Scritta a quattro mani dai giornalisti Silvia Resta e Francesco Zarzana, la drammatica pièce sarà in scena dal 25 al 30 novembre, per la regia di Norma Martelli, scene di Camilla Grappelli e Francesco Pellicano, suono a cura di David Barittoni. Sul palcoscenico, protagonista assoluta, agisce l’attrice Claudia Campagnola, mentre la poesia di Forough Farrokhzad è stata registrata da Antonella Civale.

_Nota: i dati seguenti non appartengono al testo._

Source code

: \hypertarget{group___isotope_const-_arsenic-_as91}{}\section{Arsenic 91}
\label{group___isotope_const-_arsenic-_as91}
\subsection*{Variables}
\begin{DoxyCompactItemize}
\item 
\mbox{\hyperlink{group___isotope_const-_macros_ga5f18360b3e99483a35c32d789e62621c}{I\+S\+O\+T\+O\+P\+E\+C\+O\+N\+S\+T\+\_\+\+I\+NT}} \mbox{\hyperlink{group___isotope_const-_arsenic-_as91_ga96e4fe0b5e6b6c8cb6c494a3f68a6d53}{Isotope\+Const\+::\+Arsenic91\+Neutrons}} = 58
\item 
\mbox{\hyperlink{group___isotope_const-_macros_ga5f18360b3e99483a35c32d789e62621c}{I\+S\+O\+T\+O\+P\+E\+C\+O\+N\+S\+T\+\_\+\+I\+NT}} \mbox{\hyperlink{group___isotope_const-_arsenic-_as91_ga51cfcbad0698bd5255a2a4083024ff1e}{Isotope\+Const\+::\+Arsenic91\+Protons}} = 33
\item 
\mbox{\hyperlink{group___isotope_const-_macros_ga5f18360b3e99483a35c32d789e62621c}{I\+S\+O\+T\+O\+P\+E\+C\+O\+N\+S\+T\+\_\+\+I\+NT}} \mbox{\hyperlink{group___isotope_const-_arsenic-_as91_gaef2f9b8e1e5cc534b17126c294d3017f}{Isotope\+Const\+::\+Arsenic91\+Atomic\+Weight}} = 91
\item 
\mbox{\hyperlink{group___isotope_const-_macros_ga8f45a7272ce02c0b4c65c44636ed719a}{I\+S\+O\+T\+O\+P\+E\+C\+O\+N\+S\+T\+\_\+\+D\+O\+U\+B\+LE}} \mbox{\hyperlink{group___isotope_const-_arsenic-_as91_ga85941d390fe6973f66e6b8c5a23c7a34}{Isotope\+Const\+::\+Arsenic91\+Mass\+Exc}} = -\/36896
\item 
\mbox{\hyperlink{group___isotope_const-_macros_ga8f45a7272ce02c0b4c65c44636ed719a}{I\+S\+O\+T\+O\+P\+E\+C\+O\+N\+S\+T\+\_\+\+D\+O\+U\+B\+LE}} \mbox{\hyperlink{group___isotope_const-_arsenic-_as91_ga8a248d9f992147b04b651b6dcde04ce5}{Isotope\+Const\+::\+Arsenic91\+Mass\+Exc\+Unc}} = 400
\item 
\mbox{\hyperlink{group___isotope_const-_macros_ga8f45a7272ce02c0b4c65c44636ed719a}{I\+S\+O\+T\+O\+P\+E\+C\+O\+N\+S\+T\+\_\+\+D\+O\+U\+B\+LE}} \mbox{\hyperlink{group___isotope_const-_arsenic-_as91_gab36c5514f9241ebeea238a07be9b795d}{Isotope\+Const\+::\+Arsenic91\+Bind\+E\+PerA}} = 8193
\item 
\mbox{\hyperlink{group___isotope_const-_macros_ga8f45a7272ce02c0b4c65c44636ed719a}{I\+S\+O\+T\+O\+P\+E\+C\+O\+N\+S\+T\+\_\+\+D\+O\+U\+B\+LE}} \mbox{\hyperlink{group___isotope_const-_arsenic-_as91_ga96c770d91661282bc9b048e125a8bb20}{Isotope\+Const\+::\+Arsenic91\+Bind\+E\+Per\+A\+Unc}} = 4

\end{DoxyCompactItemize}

La produzione, firmata dalla “Compagnia della Luna” diretta da Nicola Piovani, costituisce un importante esempio di giornalismo d’inchiesta, mettendo in scena un testo di indiscutibile forza e denuncia sociale. L’attrice Claudia Campagnola interpreta con rara sensibilità le tre figure femminili su cui si incentra l’opera: tre esempi di vita vera di donne contemporanee – Neda, Hanifa e Rose – tra violenze, abusi e mancato rispetto dei diritti umani fondamentali.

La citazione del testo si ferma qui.